**Information provided:**

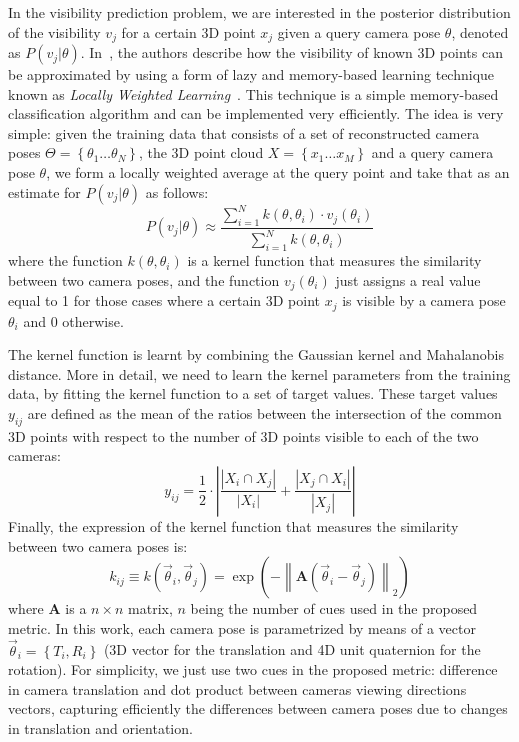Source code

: In the visibility prediction problem, we are interested in the
posterior distribution of the visibility $v_{j}$ for a certain 3D
point $x_{j}$ given a query camera pose $\theta$, denoted as $P(v_{j}
\vert \theta)$. In~\cite{Alcantarilla11icra}, the authors describe how
the visibility of known 3D points can be approximated by using a form
of lazy and memory-based learning technique known as \textit{Locally
  Weighted Learning}~\cite{Atkeson97ai}. This technique is a simple
memory-based classification algorithm and can be implemented very
efficiently. The idea is very simple: given the training data that
consists of a set of reconstructed camera poses $\Theta =
\left\{\theta_1 \ldots \theta_N \right\}$, the 3D point cloud $X =
\left\{x_1 \ldots x_M\right\}$ and a query camera pose $\theta$, we
form a locally weighted average at the query point and take that as an
estimate for $P(v_{j} \vert \theta)$ as follows:
%
\begin{equation} \label{eq:locally_weighted}
 P(v_j \vert \theta) \approx \frac{\sum\limits_{i=1}^{N} k(\theta,\theta_{i})\cdot v_j(\theta_i)}{\sum\limits_{i=1}^{N} k(\theta,\theta_{i})}
\end{equation}
%
where the function $k(\theta,\theta_{i})$ is a kernel function that
measures the similarity between two camera poses, and the function
$v_{j}(\theta_i)$ just assigns a real value equal to 1 for those cases
where a certain 3D point $x_{j}$ is visible by a camera pose
$\theta_{i}$ and 0 otherwise.

The kernel function is learnt by combining the Gaussian kernel and
Mahalanobis distance. More in detail, we need to learn the kernel
parameters from the training data, by fitting the kernel function to a
set of target values. These target values $y_{ij}$ are defined as the
mean of the ratios between the intersection of the common 3D points
with respect to the number of 3D points visible to each of the two
cameras:
%
\begin{equation}\label{eq:similarity_weighted}
y_{ij} = \frac{1}{2}\cdot \left| \frac{\left|X_i \cap X_j \right|}{\left|X_i\right|} + \frac{\left|X_j \cap X_i\right|}{\left|X_j\right|} \right|
\end{equation}
%
Finally, the expression of the kernel function that measures the
similarity between two camera poses is:
%
\begin{equation}\label{eq:visibility_metric}
 k_{ij} \equiv k(\vec{\theta}_i,\vec{\theta}_j) =\exp\left(-\left\| \mathbf{A}(\vec{\theta}_i-\vec{\theta}_j)\right\|_{2}\right)
\end{equation}
%
where $\mathbf{A}$ is a $n \times n$ matrix, $n$ being the number of
cues used in the proposed metric. In this work, each camera pose is
parametrized by means of a vector $\vec{\theta}_i =
\left\{T_{i},R_{i}\right\}$ (3D vector for the translation and 4D unit
quaternion for the rotation). For simplicity, we just use two cues in
the proposed metric: difference in camera translation and dot product
between cameras viewing directions vectors, capturing efficiently the
differences between camera poses due to changes in translation and
orientation.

**Problem to solve:** Select, from the listing, all lines that include the word "proposed".

**Task response:**
cues used in the proposed metric. In this work, each camera pose is
the proposed metric: difference in camera translation and dot product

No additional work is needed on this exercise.